Hari ini terasa sangat berat dan melelahkan.Suasana dirumah pak Utomo tampak ramai.Banyak dari keluarga,sanak saudara dan tetangga yang datang untuk bertakziah.Banyak ibu-ibu yang datang menghampiri Pipit memeluk dan menghibur dia sambil mengucapkan kata turut berdukacita.
Aku hanya dapat memandangi istri kecilku dari kejauhan.Aku memang belum bisa menghampirinya untuk sekedar menyapa apa lagi menghiburnya.
yah...dari sejak aku mengucapkan akad nikah untuk nya belum sekalipun kami bertegur sapa.
Saat ini kusibukan diriku pada acara pemakaman.

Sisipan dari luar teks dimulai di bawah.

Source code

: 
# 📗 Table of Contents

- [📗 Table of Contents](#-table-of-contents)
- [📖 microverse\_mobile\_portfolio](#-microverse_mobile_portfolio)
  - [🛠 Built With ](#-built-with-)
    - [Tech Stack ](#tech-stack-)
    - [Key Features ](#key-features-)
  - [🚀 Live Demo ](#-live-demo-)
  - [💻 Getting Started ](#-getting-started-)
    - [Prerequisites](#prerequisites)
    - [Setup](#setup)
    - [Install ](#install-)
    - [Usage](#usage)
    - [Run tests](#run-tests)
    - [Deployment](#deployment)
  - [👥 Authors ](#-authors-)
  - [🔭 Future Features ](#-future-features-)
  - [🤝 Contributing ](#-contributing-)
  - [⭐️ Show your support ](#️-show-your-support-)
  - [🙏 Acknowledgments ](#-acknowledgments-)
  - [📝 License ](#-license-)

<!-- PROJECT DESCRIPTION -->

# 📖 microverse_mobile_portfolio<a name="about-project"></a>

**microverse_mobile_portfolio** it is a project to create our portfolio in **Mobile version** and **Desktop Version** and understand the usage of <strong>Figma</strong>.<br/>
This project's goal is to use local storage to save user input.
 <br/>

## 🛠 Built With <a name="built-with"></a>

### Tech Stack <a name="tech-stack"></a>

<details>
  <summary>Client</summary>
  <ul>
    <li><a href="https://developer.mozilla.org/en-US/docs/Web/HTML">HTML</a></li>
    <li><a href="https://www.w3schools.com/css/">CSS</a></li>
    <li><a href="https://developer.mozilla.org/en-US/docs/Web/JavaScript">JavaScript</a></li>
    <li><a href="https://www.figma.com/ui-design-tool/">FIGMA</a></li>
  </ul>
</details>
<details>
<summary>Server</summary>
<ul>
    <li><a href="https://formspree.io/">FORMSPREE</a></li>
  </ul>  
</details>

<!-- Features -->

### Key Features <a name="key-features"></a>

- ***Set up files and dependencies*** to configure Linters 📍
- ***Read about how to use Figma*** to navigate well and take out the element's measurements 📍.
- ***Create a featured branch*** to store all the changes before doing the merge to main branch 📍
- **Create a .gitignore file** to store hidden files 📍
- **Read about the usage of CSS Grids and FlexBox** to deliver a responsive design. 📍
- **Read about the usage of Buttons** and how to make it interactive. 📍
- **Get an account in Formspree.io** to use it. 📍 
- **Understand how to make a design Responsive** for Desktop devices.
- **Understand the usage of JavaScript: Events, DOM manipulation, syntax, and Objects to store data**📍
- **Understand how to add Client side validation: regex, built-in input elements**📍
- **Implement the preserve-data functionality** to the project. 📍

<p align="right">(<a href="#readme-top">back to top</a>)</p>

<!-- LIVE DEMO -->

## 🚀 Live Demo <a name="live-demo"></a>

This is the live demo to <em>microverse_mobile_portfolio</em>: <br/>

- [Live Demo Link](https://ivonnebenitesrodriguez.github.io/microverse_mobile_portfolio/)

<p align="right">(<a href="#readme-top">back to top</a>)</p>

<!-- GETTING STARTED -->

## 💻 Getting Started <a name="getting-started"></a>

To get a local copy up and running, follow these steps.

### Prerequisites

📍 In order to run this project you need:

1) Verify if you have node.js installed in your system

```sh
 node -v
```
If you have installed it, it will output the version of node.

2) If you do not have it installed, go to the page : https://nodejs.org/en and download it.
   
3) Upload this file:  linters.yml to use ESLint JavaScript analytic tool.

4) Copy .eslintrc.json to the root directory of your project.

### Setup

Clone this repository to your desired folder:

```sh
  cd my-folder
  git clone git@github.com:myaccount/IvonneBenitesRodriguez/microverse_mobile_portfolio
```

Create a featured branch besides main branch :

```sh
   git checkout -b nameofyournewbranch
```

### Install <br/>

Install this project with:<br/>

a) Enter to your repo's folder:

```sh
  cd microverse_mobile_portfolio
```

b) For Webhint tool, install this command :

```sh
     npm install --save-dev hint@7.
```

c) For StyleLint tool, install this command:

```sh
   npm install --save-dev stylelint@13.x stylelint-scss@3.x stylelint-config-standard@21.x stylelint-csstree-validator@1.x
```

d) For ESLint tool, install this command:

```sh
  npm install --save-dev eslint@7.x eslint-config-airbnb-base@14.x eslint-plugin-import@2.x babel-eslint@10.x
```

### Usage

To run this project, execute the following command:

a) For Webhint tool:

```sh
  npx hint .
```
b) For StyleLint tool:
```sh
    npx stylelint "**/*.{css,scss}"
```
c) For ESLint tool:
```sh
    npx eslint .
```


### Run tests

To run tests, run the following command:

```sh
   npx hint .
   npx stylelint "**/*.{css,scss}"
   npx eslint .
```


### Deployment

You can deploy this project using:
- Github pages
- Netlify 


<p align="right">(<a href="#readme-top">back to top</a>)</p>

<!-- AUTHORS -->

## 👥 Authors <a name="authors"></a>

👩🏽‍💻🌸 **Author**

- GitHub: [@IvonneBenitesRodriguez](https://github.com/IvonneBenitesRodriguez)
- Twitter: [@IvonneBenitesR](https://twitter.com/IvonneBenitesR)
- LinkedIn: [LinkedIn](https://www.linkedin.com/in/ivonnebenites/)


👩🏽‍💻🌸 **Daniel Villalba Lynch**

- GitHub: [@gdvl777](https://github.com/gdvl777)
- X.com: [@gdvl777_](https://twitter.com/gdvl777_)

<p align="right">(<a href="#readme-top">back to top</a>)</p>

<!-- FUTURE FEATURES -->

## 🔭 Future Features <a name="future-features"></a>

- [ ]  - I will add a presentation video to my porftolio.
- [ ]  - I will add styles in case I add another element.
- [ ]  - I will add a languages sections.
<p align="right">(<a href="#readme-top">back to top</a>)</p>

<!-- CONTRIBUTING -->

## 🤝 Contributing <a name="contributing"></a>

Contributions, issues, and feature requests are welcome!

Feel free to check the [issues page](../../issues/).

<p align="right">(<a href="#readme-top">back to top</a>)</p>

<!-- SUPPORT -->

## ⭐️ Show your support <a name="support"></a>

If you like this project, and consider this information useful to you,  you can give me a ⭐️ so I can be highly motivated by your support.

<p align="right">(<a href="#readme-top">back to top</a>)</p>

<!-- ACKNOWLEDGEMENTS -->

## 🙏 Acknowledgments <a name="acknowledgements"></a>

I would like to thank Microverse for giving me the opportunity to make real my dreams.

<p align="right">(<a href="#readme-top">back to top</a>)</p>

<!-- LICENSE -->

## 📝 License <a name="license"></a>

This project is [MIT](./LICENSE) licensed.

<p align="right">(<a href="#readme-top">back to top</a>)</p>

Bukan aku tidak perduli dengan kesedihan istri kecilku,tapi status kami yang canggung ditambah kami belum saling mengenal secara pribadi membuatku tak berani untuk menghampirinya.Tapi aku cukup merasa lega karena banyak orang yang simpatik padanya.
Ibukupun selalu menemaninya berusaha untuk menghibur dan menguatkan hatinya.
proses pemakaman dilakukan siang hari.
Selesai pemakaman kami kembali ke rumah duka untuk mempersiapkan acara tahlil almarhum.Selesai tahlil ayah dan ibuku pamit untuk pulang ke kota.Sementara aku masih harus tinggal di rumah duka sampai acara tujuh hari almarhum selesai.
Pada acara tujuh hari almarhum, orang tuaku kembali datang mengikuti acara tahlil sekaligus untuk menjemput aku dan Pipit kembali ke kota.
Awalnya Pipit merasa keberatan meninggalkan rumah peninggalan almarhum ayahnya.Tapi setelah dibujuk oleh keluarganya akhirnya Pipit setuju ikut dengan kami.Tidak banyak barang yang dibawa oleh Pipit.
Dia hanya membawa beberapa stel baju ganti , tidak semua baju yang dimiliki Pipit dibawa.Dia masih berharap bisa kembali menempati rumah yang menjadi satu-satunya kenangan dari ayahnya.
Setelah merapikan bawaannya diapun menyerahkan kunci rumah kepada Bu Ema,salah satu tetangga yang rumahnya memang paling dekat dengan rumah itu.Pak Utomo memang tidak memiliki saudara dekat.Beliau anak tunggal sementara orang tua pak Utomo juga sudah lama meninggal.Ada beberapa saudara dari ibunya tapi rumahnya lumayan jauh.kalaupun ada yang dekat itupun masih beda kampung.Keluarga pak Utomo termasuk keluarga terpandang. Mereka rata-rata pedagang dan sudah memiliki rumah sendiri-sendiri.Karena itu rumah itu terpaksa ditinggalkan kosong.Bu Ema bersama suaminya Pak Yasin diminta ayah untuk membantu merawat rumah itu selama ditinggalkan.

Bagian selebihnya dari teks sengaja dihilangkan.